If you have been floundering lately, as I have, let’s gain some perspective by considering the plight of the Silver Lake loons. The pair’s struggles began in mid-May, as black flies thwarted their efforts at incubating a first clutch of eggs. According to Pat Schmidt, who watches the pair carefully throughout the breeding season, incubation proceeded normally during the nighttime — cool temperatures kept the relentless pests at bay. But the marked female and male were unable to stay on the eggs during daylight hours, when black flies were active and biting. On again, off again incubation finally gave way to abandonment during the last week of May, but the pair reset themselves quickly, adding two additional eggs to the two they had earlier tried and failed to hatch. Despite the cumbersome task of warming four large eggs simultaneously, the birds produced a chick at the very end of June. Their fortunes seemed to have turned.
The greatest risk faced by a breeding loon pair with a chick is our national bird. Bald eagles nest on tall white pines along lake shores and are a frequent sight over lakes. Indeed, eagles are such a routine part of the scenery on the lakes that loons often deign to wail at them as they pass overhead. Eagle fanciers might try to convince us that these raptors even purposely lull loons into a false sense of security with their constant, mostly innocuous flights nearby so that they can occasionally strike at loons suddenly with deadly purpose.

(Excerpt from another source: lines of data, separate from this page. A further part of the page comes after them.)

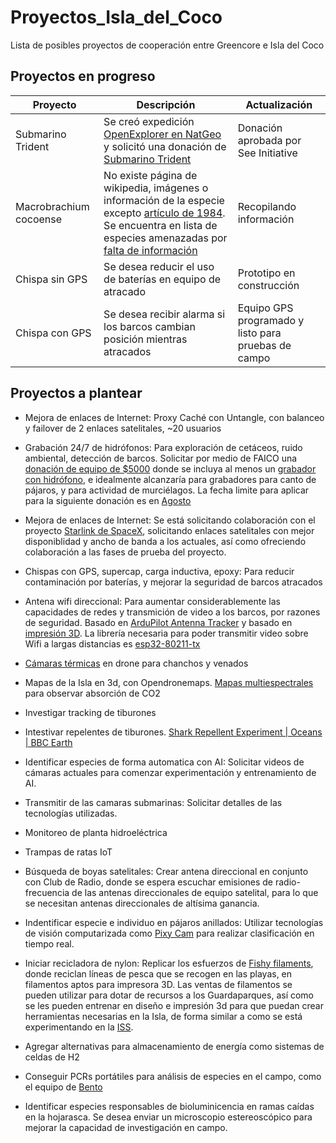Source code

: # Proyectos_Isla_del_Coco
Lista de posibles proyectos de cooperación entre Greencore e Isla del Coco

## Proyectos en progreso

| Proyecto | Descripción | Actualización |
|----------|-------------|----------|
|Submarino Trident|Se creó expedición [OpenExplorer en NatGeo](https://openexplorer.nationalgeographic.com/expedition/isladelcoco) y solicitó una donación de [Submarino Trident](https://www.nationalgeographicpartners.com/press/2018/10/see-initiative-drones-explore-ocean/)|Donación aprobada por See Initiative|
|Macrobrachium cocoense|No existe página de wikipedia, imágenes o información de la especie excepto [artículo de 1984](https://archive.org/details/biostor-75286). Se encuentra en lista de especies amenazadas por [falta de información](https://www.iucnredlist.org/species/198299/2519551)|Recopilando información|
|Chispa sin GPS|Se desea reducir el uso de baterías en equipo de atracado|Prototipo en construcción|
|Chispa con GPS|Se desea recibir alarma si los barcos cambian posición mientras atracados|Equipo GPS programado y listo para pruebas de campo|

## Proyectos a plantear

- Mejora de enlaces de Internet: Proxy Caché con Untangle, con balanceo y failover de 2 enlaces satelitales, ~20 usuarios

- Grabación 24/7 de hidrófonos: Para exploración de cetáceos, ruido ambiental, detección de barcos. Solicitar por medio de FAICO una [donación de equipo de $5000](https://www.wildlifeacoustics.com/resources/grant/deadlines) donde se incluya al menos un [grabador con hidrófono](https://www.wildlifeacoustics.com/store/recorders), e idealmente alcanzaría para grabadores para canto de pájaros, y para actividad de murciélagos. La fecha limite para aplicar para la siguiente donación es en [Agosto](https://www.wildlifeacoustics.com/resources/grant/deadlines)

- Mejora de enlaces de Internet: Se está solicitando colaboración con el proyecto [Starlink de SpaceX](https://www.spacex.com/about), solicitando enlaces satelitales con mejor disponiblidad y ancho de banda a los actuales, así como ofreciendo colaboración a las fases de prueba del proyecto.

- Chispas con GPS, supercap, carga inductiva, epoxy: Para reducir contaminación por baterías, y mejorar la seguridad de barcos atracados

- Antena wifi direccional: Para aumentar considerablemente las capacidades de redes y transmición de video a los barcos, por razones de seguridad. Basado en [ArduPilot Antenna Tracker](http://ardupilot.org/copter/docs/common-antenna-tracking.html) y basado en [impresión 3D](https://www.thingiverse.com/thing:1038005). La librería necesaria para poder transmitir video sobre Wifi a largas distancias es [esp32-80211-tx](https://github.com/Jeija/esp32-80211-tx)

- [Cámaras térmicas](https://www.amazon.com/FLIR-0100-01-00S-Sensor-Thermal-Camera/dp/B01MU9RLXO/) en drone para chanchos y venados

- Mapas de la Isla en 3d, con Opendronemaps. [Mapas multiespectrales](https://www.mapir.camera/pages/survey3-cameras) para observar absorción de CO2

- Investigar tracking de tiburones

- Intestivar repelentes de tiburones.
  [Shark Repellent Experiment | Oceans | BBC Earth](https://www.youtube.com/watch?v=s70mJ9DyC6s)

- Identificar especies de forma automatica con AI: Solicitar videos de cámaras actuales para comenzar experimentación y entrenamiento de AI.

- Transmitir de las camaras submarinas: Solicitar detalles de las tecnologías utilizadas.

- Monitoreo de planta hidroeléctrica

- Trampas de ratas IoT

- Búsqueda de boyas satelitales: Crear antena direccional en conjunto con Club de Radio, donde se espera escuchar emisiones de radio-frecuencia de las antenas direccionales de equipo satelital, para lo que se necesitan antenas direccionales de altísima ganancia.

- Indentificar especie e individuo en pájaros anillados: Utilizar tecnologías de visión computarizada como [Pixy Cam](https://www.youtube.com/watch?v=J8sl3nMlYxM&t=4m) para realizar clasificación en tiempo real.

- Iniciar recicladora de nylon: Replicar los esfuerzos de [Fishy filaments](https://fishyfilaments.com/), donde reciclan líneas de pesca que se recogen en las playas, en filamentos aptos para impresora 3D. Las ventas de filamentos se pueden utilizar para dotar de recursos a los Guardaparques, así como se les pueden entrenar en diseño e impresión 3d para que puedan crear herramientas necesarias en la Isla, de forma similar a como se está experimentando en la [ISS](https://www.nasa.gov/content/international-space-station-s-3-d-printer/).

- Agregar alternativas para almacenamiento de energía como sistemas de celdas de H2

- Conseguir PCRs portátiles para análisis de especies en el campo, como el equipo de [Bento](https://www.bento.bio/research/)

- Identificar especies responsables de bioluminicencia en ramas caídas en la hojarasca. Se desea enviar un microscopio estereoscópico para mejorar la capacidad de investigación en campo.
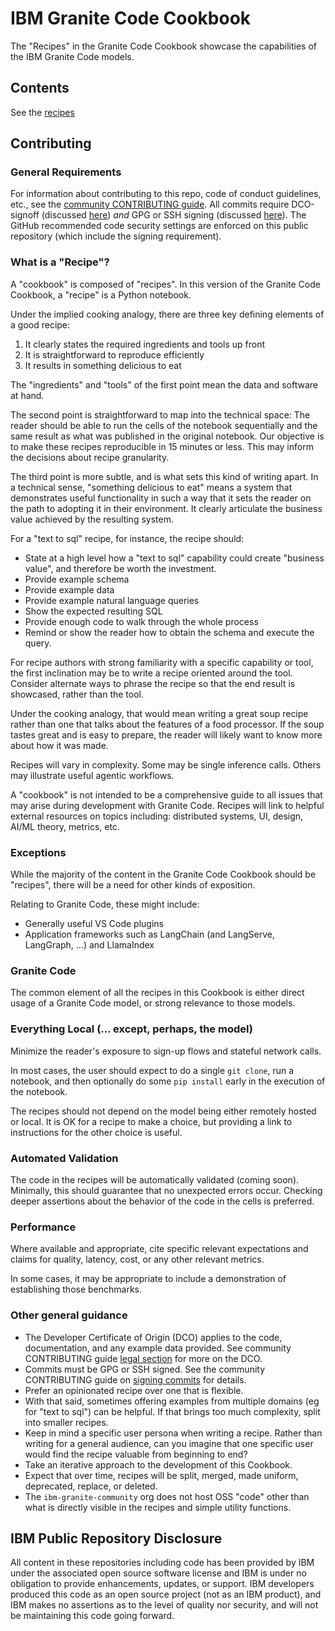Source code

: # IBM Granite Code Cookbook

The "Recipes" in the Granite Code Cookbook showcase the capabilities of
the IBM Granite Code models.

## Contents

See the [recipes](recipes/)

## Contributing

### General Requirements

For information about contributing to this repo, code of conduct guidelines, etc., see the [community CONTRIBUTING guide][cCg].  All commits require DCO-signoff (discussed [here][cCg-legal]) _and_ GPG or SSH signing (discussed [here][cCg-signing]).  The GitHub recommended code security settings are enforced on this public repository (which include the signing requirement).

### What is a "Recipe"?

A "cookbook" is composed of "recipes".
In this version of the Granite Code Cookbook, a "recipe" is a Python notebook.

Under the implied cooking analogy, there are three key defining elements of a
good recipe:

1. It clearly states the required ingredients and tools up front
2. It is straightforward to reproduce efficiently
3. It results in something delicious to eat

The "ingredients" and "tools" of the first point mean the data and software at hand.

The second point is straightforward to map into the technical space:
The reader should be able to run the cells of the notebook sequentially
and the same result as what was published in the original notebook.
Our objective is to make these recipes reproducible in 15 minutes or less.
This may inform the decisions about recipe granularity.

The third point is more subtle, and is what sets this kind of writing apart.
In a technical sense, "something delicious to eat" means a system
that demonstrates useful functionality in such a way that it sets the
reader on the path to adopting it in their environment.  It clearly articulate the business value achieved by the resulting system.

For a "text to sql" recipe, for instance, the recipe should:

- State at a high level how a "text to sql" capability could create "business value", and therefore be worth the investment.
- Provide example schema
- Provide example data
- Provide example natural language queries
- Show the expected resulting SQL
- Provide enough code to walk through the whole process
- Remind or show the reader how to obtain the schema and execute the query.

For recipe authors with strong familiarity with a specific capability or tool,
the first inclination may be to write a recipe oriented around the tool.
Consider alternate ways to phrase the recipe so that the end result is showcased, rather than the tool.

Under the cooking analogy, that would mean writing a great soup recipe rather than one that talks about the features of a food processor.  If the soup tastes great and is easy to prepare, the reader will likely want to know more about how it was made.

Recipes will vary in complexity.
Some may be single inference calls.
Others may illustrate useful agentic workflows.

A "cookbook" is not intended to be a comprehensive guide to all
issues that may arise during development with Granite Code.
Recipes will link to helpful external resources on topics including: distributed systems, UI, design, AI/ML theory, metrics, etc.

### Exceptions

While the majority of the content in the Granite Code Cookbook
should be "recipes", there will be a need for other kinds of exposition.

Relating to Granite Code, these might include:

- Generally useful VS Code plugins
- Application frameworks such as LangChain (and LangServe, LangGraph, ...) and LlamaIndex

### Granite Code

The common element of all the recipes in this Cookbook is either direct usage of a Granite Code model, or strong relevance to those models.

### Everything Local (... except, perhaps, the model)

Minimize the reader's exposure to sign-up flows and stateful network calls.

In most cases, the user should expect to do a single `git clone`,
run a notebook, and then optionally do some `pip install` early in
the execution of the notebook.

The recipes should not depend on the model being either remotely hosted
or local.  It is OK for a recipe to make a choice, but providing a link
to instructions for the other choice is useful.

### Automated Validation

The code in the recipes will be automatically validated (coming soon).
Minimally, this should guarantee that no unexpected errors occur.
Checking deeper assertions about the behavior of the code
in the cells is preferred.

### Performance

Where available and appropriate, cite specific relevant expectations
and claims for quality, latency, cost, or any other relevant metrics.

In some cases, it may be appropriate to include a demonstration
of establishing those benchmarks.

### Other general guidance

- The Developer Certificate of Origin (DCO) applies to the code, documentation, and any example data provided. See community CONTRIBUTING guide [legal section][cCg-legal] for more on the DCO.
- Commits must be GPG or SSH signed. See the community CONTRIBUTING guide on [signing commits][cCg-signing] for details.
- Prefer an opinionated recipe over one that is flexible.
- With that said, sometimes offering examples from multiple domains (eg for "text to sql") can be helpful.  If that brings too much complexity, split into smaller recipes.
- Keep in mind a specific user persona when writing a recipe.  Rather than writing for a general audience, can you imagine that one specific user would find the recipe valuable from beginning to end?
- Take an iterative approach to the development of this Cookbook.
- Expect that over time, recipes will be split, merged, made uniform, deprecated, replace, or deleted.
- The `ibm-granite-community` org does not host OSS "code" other than what is directly visible in the recipes and simple utility functions.

## IBM Public Repository Disclosure

All content in these repositories including code has been provided by IBM under the associated open source software license and IBM is under no obligation to provide enhancements, updates, or support. IBM developers produced this code as an open source project (not as an IBM product), and IBM makes no assertions as to the level of quality nor security, and will not be maintaining this code going forward.

[cCg]: https://github.com/ibm-granite-cookbooks/community/blob/main/CONTRIBUTING.md
[cCg-legal]: https://github.com/ibm-granite-cookbooks/community/blob/main/CONTRIBUTING.md#legal
[cCg-signing]: https://github.com/ibm-granite-cookbooks/community/blob/main/CONTRIBUTING.md#signing-commits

An opportunity for such a surprise attack might occur when an eagle appears just above the tall trees at the lake’s edge as a week-old chick’s parents both happen to be underwater diving for food. Perhaps it was such happenstance that allowed an eagle to carry off the Silver Lake chick on July 2nd. In any event, eagle predation brought the breeding efforts of the pair to an unsuccessful close this year.
The sting felt by lake residents at the loss of the chick had begun to abate by July 18, at which point the territorial female, “Copper” (named for one of her plastic leg bands), found herself in a desperate battle. She was beaten badly, chased across the water, attacked from below as she rested on the lake surface, and finally forced to take refuge on land to escape further damage. By the time the violence had ceased, Copper had to be carried, helpless, to the Northwoods Wildlife Center. She died there a few days later.
As I have made clear in numerous posts, males are the ones that battle dangerously (apparently because of senescence) in most cases. So how do we explain the latest Silver debacle? An oddity concerning contestants might offer a clue in this case. Copper, who had reared chicks on Silver in 2014 and 2015, had battled repeatedly for ownership over the past several years with her bitter rival, “Mint”, the previous Silver female and mother of the chicks in 2010 and 2012. Even after losing the territory to Copper in early 2013, Mint was a frequent intruder into Silver Lake. Hence, both females had raised chicks in multiple years with the male, and both were highly motivated to vie for control of the territory. In addition, banding records indicate that Copper and Mint were of very similar size.
Now to game theory. If an animal encounters a long-lived opponent with which it is very closely matched in fighting ability but happens to get the upper hand at some point, it might then pay for that first animal to press its advantage and even kill the opponent. Why? Because our research has shown us that closely-matched pairs of females, like Copper and Mint, often give each other fits. Two females on Heiress and two others on Oscar-Jenny were so close in fighting ability that they traded off ownership of those territories over many years, each female hindered in her breeding efforts because of the constant interruptions of the other. The result was poor reproductive success for both rivals. Although there is enormous risk involved, it might occasionally pay for females to exhibit the vicious battling we associate with males. Specifically, a lightning strike to finish off your archrival might sometimes be worthwhile to avoid a chronic, destructive feud.